Task input:

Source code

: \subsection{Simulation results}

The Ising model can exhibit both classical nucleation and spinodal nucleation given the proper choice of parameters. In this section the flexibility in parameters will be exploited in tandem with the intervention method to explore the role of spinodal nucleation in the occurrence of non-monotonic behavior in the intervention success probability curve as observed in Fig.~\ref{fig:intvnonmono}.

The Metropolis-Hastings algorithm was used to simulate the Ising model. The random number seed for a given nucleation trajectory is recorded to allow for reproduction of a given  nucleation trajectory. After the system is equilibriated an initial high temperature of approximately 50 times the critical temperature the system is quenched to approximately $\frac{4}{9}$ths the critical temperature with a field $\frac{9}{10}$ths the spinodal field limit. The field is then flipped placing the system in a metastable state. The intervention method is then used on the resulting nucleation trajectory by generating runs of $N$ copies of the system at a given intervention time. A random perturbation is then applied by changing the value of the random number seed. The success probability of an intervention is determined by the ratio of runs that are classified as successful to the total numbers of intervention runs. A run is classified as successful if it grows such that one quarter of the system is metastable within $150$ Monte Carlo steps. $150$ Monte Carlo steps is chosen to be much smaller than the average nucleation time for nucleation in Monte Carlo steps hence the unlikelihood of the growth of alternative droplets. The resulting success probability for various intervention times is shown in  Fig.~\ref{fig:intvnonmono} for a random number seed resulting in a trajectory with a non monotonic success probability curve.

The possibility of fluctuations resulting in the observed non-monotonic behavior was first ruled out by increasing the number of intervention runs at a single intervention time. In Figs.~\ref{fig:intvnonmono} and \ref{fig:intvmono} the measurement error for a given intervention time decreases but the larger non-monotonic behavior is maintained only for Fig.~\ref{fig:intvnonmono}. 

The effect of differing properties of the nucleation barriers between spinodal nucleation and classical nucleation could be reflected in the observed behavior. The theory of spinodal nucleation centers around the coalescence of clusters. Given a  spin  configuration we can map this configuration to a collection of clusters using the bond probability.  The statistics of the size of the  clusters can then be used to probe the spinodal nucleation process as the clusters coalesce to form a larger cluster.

What you need to do:
Please write out the records above once more, exactly and completely.

Reply to the exercise:
Source code

: \subsection{Simulation results}

The Ising model can exhibit both classical nucleation and spinodal nucleation given the proper choice of parameters. In this section the flexibility in parameters will be exploited in tandem with the intervention method to explore the role of spinodal nucleation in the occurrence of non-monotonic behavior in the intervention success probability curve as observed in Fig.~\ref{fig:intvnonmono}.

The Metropolis-Hastings algorithm was used to simulate the Ising model. The random number seed for a given nucleation trajectory is recorded to allow for reproduction of a given  nucleation trajectory. After the system is equilibriated an initial high temperature of approximately 50 times the critical temperature the system is quenched to approximately $\frac{4}{9}$ths the critical temperature with a field $\frac{9}{10}$ths the spinodal field limit. The field is then flipped placing the system in a metastable state. The intervention method is then used on the resulting nucleation trajectory by generating runs of $N$ copies of the system at a given intervention time. A random perturbation is then applied by changing the value of the random number seed. The success probability of an intervention is determined by the ratio of runs that are classified as successful to the total numbers of intervention runs. A run is classified as successful if it grows such that one quarter of the system is metastable within $150$ Monte Carlo steps. $150$ Monte Carlo steps is chosen to be much smaller than the average nucleation time for nucleation in Monte Carlo steps hence the unlikelihood of the growth of alternative droplets. The resulting success probability for various intervention times is shown in  Fig.~\ref{fig:intvnonmono} for a random number seed resulting in a trajectory with a non monotonic success probability curve.

The possibility of fluctuations resulting in the observed non-monotonic behavior was first ruled out by increasing the number of intervention runs at a single intervention time. In Figs.~\ref{fig:intvnonmono} and \ref{fig:intvmono} the measurement error for a given intervention time decreases but the larger non-monotonic behavior is maintained only for Fig.~\ref{fig:intvnonmono}. 

The effect of differing properties of the nucleation barriers between spinodal nucleation and classical nucleation could be reflected in the observed behavior. The theory of spinodal nucleation centers around the coalescence of clusters. Given a  spin  configuration we can map this configuration to a collection of clusters using the bond probability.  The statistics of the size of the  clusters can then be used to probe the spinodal nucleation process as the clusters coalesce to form a larger cluster.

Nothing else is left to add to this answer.